● What you need to do: Where in the records does the word "token" appear? Copy each line that holds it.

(Available records)

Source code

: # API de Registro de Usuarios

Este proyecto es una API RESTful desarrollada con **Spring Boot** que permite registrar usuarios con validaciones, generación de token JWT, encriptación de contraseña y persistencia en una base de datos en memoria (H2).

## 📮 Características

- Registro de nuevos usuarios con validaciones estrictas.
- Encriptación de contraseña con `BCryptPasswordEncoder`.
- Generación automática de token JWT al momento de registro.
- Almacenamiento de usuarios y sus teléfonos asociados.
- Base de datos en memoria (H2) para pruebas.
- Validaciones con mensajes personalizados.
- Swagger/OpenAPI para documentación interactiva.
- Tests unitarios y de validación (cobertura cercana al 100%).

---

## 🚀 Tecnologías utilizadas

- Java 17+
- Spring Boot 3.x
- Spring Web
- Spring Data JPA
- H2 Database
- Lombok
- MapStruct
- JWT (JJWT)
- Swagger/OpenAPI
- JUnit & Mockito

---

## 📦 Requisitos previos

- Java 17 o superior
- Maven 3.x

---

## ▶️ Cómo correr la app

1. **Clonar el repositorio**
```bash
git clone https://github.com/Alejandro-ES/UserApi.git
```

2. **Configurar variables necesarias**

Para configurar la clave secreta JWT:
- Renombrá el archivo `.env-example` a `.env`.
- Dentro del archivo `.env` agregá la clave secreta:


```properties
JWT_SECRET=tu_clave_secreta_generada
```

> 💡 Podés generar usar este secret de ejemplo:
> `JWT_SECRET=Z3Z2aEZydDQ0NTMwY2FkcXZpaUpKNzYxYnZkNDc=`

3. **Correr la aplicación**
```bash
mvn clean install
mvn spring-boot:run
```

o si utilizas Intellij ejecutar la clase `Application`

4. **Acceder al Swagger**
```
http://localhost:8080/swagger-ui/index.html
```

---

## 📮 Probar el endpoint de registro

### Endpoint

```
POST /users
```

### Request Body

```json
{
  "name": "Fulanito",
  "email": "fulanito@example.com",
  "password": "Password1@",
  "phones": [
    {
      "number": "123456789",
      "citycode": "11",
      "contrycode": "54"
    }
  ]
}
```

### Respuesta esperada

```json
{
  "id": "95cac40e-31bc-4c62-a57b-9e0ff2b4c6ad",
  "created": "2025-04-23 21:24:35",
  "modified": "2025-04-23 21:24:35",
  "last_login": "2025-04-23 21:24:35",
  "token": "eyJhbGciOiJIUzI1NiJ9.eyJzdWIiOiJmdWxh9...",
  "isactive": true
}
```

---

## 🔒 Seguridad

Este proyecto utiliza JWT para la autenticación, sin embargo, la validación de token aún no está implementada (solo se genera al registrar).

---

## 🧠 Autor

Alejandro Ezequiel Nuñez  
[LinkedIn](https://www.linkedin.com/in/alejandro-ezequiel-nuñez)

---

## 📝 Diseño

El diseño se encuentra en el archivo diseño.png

(End Available records)

● Exercise solution:
Este proyecto es una API RESTful desarrollada con **Spring Boot** que permite registrar usuarios con validaciones, generación de token JWT, encriptación de contraseña y persistencia en una base de datos en memoria (H2).
- Generación automática de token JWT al momento de registro.
  "token": "eyJhbGciOiJIUzI1NiJ9.eyJzdWIiOiJmdWxh9...",
Este proyecto utiliza JWT para la autenticación, sin embargo, la validación de token aún no está implementada (solo se genera al registrar).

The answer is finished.